I’m sure at some point everyone has walked in an intern’s shoes and experienced the “first day mentality.”  Internships can be an excellent way for employers to get a good sense of a potential hire and see how hard-working or creative someone is. Interns generally inhabit an urge to learn and a desire to be involved in everything. Just as an intern wishes to gain knowledge from the staff, I believe the staff could learn a thing or two from the intern. In public relations, our every action is to prove to our clients that they couldn’t have done it without us. Being an indispensable employee makes us a resourceful and reliable asset to the company. Bosses and coworkers appreciate when someone has a willingness to learn new things. To be indispensable in the workplace means to go above and beyond what is required of you and to have a passion for what you are doing. As an intern, my overall experience and my future success depend heavily on the impression I make today. In a competitive industry it’s about who you know and what you bring to the table.  In order for anyone to move up the corporate ladder, it’s essential to demonstrate your passion and skills as a part of the company.
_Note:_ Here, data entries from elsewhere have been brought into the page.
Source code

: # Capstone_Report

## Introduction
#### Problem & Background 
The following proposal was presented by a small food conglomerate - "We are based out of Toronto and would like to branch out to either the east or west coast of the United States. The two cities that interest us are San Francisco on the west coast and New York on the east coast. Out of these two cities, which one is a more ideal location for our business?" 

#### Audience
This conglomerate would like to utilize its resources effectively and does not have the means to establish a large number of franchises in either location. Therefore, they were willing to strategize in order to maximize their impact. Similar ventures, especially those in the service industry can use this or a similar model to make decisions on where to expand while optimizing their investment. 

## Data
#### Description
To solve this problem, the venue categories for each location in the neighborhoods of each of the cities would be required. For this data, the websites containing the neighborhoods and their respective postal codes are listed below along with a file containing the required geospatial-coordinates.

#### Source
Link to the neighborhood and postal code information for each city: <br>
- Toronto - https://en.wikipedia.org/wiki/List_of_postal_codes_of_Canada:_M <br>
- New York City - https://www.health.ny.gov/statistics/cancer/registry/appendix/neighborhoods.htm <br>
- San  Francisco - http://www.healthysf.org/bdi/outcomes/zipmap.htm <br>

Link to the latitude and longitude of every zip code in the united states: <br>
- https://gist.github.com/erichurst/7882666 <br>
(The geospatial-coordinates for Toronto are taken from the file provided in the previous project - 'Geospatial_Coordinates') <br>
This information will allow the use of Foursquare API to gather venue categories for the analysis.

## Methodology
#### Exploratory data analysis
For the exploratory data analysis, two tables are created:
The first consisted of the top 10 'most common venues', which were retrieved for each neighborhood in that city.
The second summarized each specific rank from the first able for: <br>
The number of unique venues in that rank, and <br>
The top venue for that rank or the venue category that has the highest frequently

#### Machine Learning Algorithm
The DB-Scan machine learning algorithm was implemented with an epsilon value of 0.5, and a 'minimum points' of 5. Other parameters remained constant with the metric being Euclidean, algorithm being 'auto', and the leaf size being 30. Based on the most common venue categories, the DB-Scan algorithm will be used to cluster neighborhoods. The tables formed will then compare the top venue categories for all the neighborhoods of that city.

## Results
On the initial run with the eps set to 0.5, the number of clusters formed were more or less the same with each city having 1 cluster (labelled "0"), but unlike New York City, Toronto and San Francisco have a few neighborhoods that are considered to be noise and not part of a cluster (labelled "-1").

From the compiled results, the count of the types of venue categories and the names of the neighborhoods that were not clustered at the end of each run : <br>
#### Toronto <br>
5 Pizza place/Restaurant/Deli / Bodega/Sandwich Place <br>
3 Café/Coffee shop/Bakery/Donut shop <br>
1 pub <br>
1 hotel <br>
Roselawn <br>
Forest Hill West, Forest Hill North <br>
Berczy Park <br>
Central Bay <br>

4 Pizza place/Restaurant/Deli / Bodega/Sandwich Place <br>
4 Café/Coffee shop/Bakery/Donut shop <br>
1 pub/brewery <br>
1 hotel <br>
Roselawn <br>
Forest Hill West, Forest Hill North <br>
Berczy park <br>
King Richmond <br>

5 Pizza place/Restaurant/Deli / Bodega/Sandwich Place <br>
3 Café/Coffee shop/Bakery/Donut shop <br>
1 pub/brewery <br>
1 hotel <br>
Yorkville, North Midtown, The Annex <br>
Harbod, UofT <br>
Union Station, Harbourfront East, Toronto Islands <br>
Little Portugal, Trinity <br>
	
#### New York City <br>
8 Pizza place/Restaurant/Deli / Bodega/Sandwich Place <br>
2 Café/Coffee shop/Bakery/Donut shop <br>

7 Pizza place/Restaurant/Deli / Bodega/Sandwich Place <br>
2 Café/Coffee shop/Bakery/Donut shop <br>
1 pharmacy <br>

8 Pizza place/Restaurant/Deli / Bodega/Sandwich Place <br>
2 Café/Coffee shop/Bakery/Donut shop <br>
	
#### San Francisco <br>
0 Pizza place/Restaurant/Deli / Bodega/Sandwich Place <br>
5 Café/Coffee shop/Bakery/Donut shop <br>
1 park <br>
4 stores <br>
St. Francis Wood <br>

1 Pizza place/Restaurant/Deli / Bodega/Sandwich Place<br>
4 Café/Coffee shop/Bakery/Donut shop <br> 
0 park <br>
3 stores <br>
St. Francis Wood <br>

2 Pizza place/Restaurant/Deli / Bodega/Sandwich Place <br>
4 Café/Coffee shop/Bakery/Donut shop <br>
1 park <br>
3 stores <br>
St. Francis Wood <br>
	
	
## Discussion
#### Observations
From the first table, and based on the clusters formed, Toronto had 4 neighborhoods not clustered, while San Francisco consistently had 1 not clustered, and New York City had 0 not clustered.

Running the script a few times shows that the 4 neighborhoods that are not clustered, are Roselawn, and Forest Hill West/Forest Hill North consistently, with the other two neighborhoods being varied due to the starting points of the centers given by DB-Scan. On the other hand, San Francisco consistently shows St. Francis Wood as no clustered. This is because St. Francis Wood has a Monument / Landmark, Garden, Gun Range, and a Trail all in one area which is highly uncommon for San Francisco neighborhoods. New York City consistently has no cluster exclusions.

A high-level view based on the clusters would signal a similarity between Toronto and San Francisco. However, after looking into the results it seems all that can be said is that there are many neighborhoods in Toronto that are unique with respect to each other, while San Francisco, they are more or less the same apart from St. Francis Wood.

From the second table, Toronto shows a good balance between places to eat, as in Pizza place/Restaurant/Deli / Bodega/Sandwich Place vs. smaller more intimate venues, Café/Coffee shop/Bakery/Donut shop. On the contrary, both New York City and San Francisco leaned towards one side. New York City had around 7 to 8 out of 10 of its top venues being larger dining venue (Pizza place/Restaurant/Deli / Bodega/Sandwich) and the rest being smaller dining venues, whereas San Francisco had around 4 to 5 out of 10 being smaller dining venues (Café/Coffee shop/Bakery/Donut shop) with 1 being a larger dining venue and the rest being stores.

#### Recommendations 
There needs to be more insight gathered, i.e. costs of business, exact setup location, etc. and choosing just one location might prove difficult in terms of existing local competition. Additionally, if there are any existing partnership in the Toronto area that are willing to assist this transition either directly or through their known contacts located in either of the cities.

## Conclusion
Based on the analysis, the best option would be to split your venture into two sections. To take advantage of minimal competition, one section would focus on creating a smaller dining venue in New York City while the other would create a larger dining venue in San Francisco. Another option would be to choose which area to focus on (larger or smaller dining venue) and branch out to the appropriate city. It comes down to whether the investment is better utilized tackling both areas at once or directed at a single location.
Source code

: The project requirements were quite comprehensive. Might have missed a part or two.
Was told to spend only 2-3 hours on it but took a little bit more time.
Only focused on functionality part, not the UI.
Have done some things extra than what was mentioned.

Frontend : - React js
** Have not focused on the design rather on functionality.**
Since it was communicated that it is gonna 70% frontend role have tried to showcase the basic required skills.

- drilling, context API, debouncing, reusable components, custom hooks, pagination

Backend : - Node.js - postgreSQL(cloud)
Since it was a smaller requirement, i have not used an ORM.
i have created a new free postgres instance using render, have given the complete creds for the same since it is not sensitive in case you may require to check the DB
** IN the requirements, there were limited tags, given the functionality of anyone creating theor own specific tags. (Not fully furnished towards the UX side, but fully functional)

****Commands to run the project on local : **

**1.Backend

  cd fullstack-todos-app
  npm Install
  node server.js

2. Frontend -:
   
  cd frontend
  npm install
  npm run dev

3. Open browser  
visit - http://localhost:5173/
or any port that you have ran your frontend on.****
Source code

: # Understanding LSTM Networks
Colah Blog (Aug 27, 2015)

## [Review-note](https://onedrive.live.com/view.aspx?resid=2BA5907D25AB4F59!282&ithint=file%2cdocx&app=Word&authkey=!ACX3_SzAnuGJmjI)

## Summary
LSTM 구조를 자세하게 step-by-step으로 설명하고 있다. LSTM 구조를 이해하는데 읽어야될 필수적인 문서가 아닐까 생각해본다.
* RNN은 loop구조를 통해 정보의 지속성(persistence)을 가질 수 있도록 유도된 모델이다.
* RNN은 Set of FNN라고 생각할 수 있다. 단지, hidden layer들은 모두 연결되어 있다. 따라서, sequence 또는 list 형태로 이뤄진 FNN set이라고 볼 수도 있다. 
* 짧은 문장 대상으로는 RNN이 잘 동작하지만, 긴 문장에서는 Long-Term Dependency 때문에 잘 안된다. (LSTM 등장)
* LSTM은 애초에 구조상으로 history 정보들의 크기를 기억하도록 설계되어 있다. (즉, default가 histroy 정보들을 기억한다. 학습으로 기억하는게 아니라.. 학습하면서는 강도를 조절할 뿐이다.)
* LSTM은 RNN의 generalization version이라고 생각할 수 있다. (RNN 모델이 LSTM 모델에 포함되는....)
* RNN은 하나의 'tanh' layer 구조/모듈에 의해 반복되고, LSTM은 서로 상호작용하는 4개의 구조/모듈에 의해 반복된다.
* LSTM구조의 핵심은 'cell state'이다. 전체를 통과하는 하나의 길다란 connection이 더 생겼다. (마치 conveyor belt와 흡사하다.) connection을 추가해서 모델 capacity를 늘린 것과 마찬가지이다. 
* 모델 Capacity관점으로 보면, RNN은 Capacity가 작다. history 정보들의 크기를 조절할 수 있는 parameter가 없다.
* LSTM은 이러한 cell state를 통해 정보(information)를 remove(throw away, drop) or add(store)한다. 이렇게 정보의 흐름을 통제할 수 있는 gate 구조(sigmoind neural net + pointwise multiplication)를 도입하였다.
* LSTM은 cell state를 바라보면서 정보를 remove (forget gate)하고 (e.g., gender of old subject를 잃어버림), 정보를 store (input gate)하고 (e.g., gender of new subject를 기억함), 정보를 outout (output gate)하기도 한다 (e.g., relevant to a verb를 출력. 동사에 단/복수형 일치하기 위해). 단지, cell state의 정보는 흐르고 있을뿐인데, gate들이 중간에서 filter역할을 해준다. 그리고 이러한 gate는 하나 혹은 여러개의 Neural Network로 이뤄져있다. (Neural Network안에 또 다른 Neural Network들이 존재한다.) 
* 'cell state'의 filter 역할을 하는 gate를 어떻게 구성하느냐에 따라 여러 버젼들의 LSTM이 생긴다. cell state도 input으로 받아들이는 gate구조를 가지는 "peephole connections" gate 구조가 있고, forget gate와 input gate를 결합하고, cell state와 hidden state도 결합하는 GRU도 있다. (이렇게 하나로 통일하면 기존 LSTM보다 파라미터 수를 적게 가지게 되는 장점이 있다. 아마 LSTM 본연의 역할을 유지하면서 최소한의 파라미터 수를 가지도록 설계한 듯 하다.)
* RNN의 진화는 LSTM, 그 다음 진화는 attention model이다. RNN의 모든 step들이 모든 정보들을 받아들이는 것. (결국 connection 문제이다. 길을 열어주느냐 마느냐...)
Anyone can do what is asked of them but having an enthusiasm for learning is what creates value and makes your efforts seem well, effortless.
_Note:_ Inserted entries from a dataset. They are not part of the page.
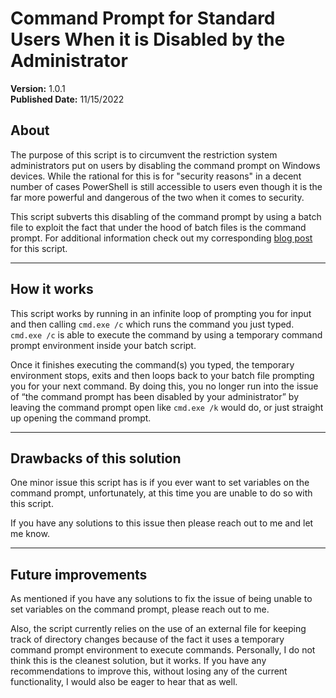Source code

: # Command Prompt for Standard Users When it is Disabled by the Administrator
**Version:** 1.0.1<br />
**Published Date:** 11/15/2022

About
----------------------
The purpose of this script is to circumvent the restriction system administrators put on users
by disabling the command prompt on Windows devices. While the rational for this is for 
"security reasons" in a decent number of cases PowerShell is still accessible to users
even though it is the far more powerful and dangerous of the two when it comes to security.

This script subverts this disabling of the command prompt by using a batch file to exploit the fact
that under the hood of batch files is the command prompt. For additional information check out 
my corresponding [blog post](https://chiefwithcolorfulshoes.com/blog/How_to_fix_-_The_Command_Prompt_Has_been_Disabled_by_your_Administrator_-_Without_Access_to_an_Administrator_Account) for this script.
________________

How it works
---------------
This script works by running in an infinite loop of prompting you for input and then calling ` cmd.exe /c ` which runs the command you just typed. `cmd.exe /c` is able to execute the command by using a temporary command prompt environment inside your batch script. 

Once it finishes executing the command(s) you typed, the temporary environment stops, exits and then loops back to your batch file prompting you for your next command. By doing this, you no longer run into the issue of “the command prompt has been disabled by your administrator” by leaving the command prompt open like `cmd.exe /k` would do, or just straight up opening the command prompt. 
___________________

Drawbacks of this solution
-------------------------
One minor issue this script has is if you ever want to set variables on the command prompt, unfortunately, at this time you are unable to do so with this script. 

If you have any solutions to this issue then please reach out to me and let me know. 
_______________

Future improvements
---------------
As mentioned if you have any solutions to fix the issue of being unable to set variables on the command prompt, please reach out to me. 

Also, the script currently relies on the use of an external file for keeping track of directory changes because of the fact it uses a temporary command prompt environment to execute commands. 
Personally, I do not think this is the cleanest solution, but it works. 
If you have any recommendations to improve this, without losing any of the current functionality, I would also be eager to hear that as well.
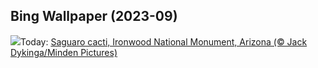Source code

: ## Bing Wallpaper (2023-09)
![](https://www.bing.com/th?id=OHR.IronwoodCactus_EN-CA1040501441_UHD.jpg&w=1000)Today: [Saguaro cacti, Ironwood National Monument, Arizona (© Jack Dykinga/Minden Pictures)](https://www.bing.com/th?id=OHR.IronwoodCactus_EN-CA1040501441_UHD.jpg)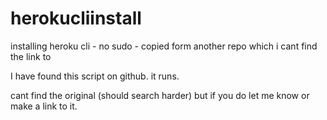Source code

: # herokucliinstall
installing heroku cli - no sudo - copied form another repo which i cant find the link to

I have found this script on github. it runs.

cant find the original (should search harder) but  if you do let me know or make a link to it.
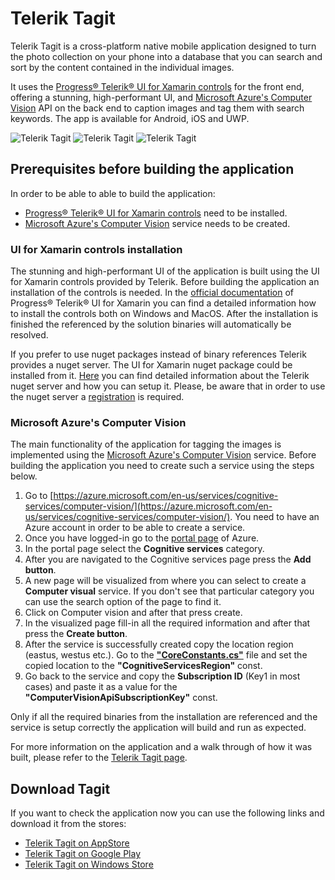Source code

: # Telerik Tagit

Telerik Tagit is a cross-platform native mobile application designed to turn the photo collection on your phone into a database that you can search and sort by the content contained in the individual images.

It uses the [Progress® Telerik® UI for Xamarin controls](https://www.telerik.com/xamarin-ui) for the front end, offering a stunning, high-performant UI, and [Microsoft Azure's Computer Vision](https://azure.microsoft.com/en-us/services/cognitive-services/computer-vision/) API on the back end to caption images and tag them with search keywords. The app is available for Android, iOS and UWP.

![Telerik Tagit](https://lh3.googleusercontent.com/iATgRrRjwcUAyrmeHCGFpqKTl8M3_Z-cJzb8-Xi2ER516IpLcKR-v3awnlMg_Jvn_Mea=w250-h2544-rw) ![Telerik Tagit](https://lh3.googleusercontent.com/T5UINOJW9oHoPxv-OKAcoDGu0hpb8SKvjsnjwS1TBpICHFwuUrwvtsll-9IcOsHRVeY=w250-h2544-rw) ![Telerik Tagit](https://lh3.googleusercontent.com/wyM9EI1_ej7cymc31_HnR4fgd5bIMvMhWiUiBGSFwoapU2C8UHY-HeCgGe_TtnwBLCK2=w250-h1200-rw) 

## Prerequisites before building the application

In order to be able to able to build the application:

* [Progress® Telerik® UI for Xamarin controls](https://www.telerik.com/xamarin-ui) need to be installed.
* [Microsoft Azure's Computer Vision](https://azure.microsoft.com/en-us/services/cognitive-services/computer-vision/) service needs to be created.

### UI for Xamarin controls installation

The stunning and high-performant UI of the application is built using the UI for Xamarin controls provided by Telerik. Before building the application an installation of the controls is needed. In the [official documentation](https://docs.telerik.com/devtools/xamarin/installation-and-deployment/download-product-files) of Progress® Telerik® UI for Xamarin you can find a detailed information how to install the controls both on Windows and MacOS. After the installation is finished the referenced by the solution binaries will automatically be resolved.

If you prefer to use nuget packages instead of binary references Telerik provides a nuget server. The UI for Xamarin nuget package could be installed from it. [Here](https://docs.telerik.com/devtools/xamarin/installation-and-deployment/telerik-nuget-server) you can find detailed information about the Telerik nuget server and how you can setup it. Please, be aware that in order to use the nuget server a [registration](https://docs.telerik.com/devtools/xamarin/installation-and-deployment/download-product-files) is required.

### Microsoft Azure's Computer Vision

The main functionality of the application for tagging the images is implemented using the [Microsoft Azure's Computer Vision](https://azure.microsoft.com/en-us/services/cognitive-services/computer-vision/) service. Before building the application you need to create such a service using the steps below.

1. Go to [https://azure.microsoft.com/en-us/services/cognitive-services/computer-vision/](https://azure.microsoft.com/en-us/services/cognitive-services/computer-vision/). You need to have an Azure account in order to be able to create a service.
2. Once you have logged-in go to the [portal page](https://portal.azure.com/#home) of Azure.
3. In the portal page select the **Cognitive services** category.
4. After you are navigated to the Cognitive services page press the **Add button**.
5. A new page will be visualized from where you can select to create a **Computer visual** service. If you don't see that particular category you can use the search option of the page to find it.
6. Click on Computer vision and after that press create.
7. In the visualized page fill-in all the required information and after that press the **Create button**.
8. After the service is successfully created copy the location region (eastus, westus etc.). Go to the **["CoreConstants.cs"](https://github.com/telerik/telerik-xamarin-forms-samples/blob/master/TagIt/tagit/tagit/Common/CoreConstants.cs)** file and set the copied location to the **"CognitiveServicesRegion"** const.
9. Go back to the service and copy the **Subscription ID** (Key1 in most cases) and paste it as a value for the **"ComputerVisionApiSubscriptionKey"** const.

Only if all the required binaries from the installation are referenced and the service is setup correctly the application will build and run as expected.

For more information on the application and a walk through of how it was built, please refer to the [Telerik Tagit page](https://www.telerik.com/xamarin-ui/telerik-tagit).

## Download Tagit

If you want to check the application now you can use the following links and download it from the stores: 
* [Telerik Tagit on AppStore](https://apps.apple.com/us/app/telerik-tagit/id1310584457)
* [Telerik Tagit on Google Play](https://play.google.com/store/apps/details?id=com.telerik.tagit)
* [Telerik Tagit on Windows Store](https://www.microsoft.com/en-us/store/p/telerik-tagit/9pb07plrwpfs)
Being an indispensable employee isn’t hard; in fact a few small changes can make a huge difference. By simply being proactive and taking advantage of opportunities you immediately make yourself available. Don’t settle for only what’s given to you. Take your position to the next level by volunteering to take on writing assignments, research or anything else that will make someone’s job a little bit easier. By simply following through on assignments and completing things on time, you prove to your team that they can count on you. It’s also important not to just sit back and listen. Sometimes people are afraid to speak up and bring ideas to the table. It’s okay to be a part of the conversation and provide input.

Finally, you need to be able to adapt to your environment. The PR world is constantly changing and no matter what comes our way we need to be embrace change. Ultimately, success means identifying with your own talents. If you know what your passions are you can make that into a job.

Like my dad always says, “If you love what you’re doing you will never work a day in you life.”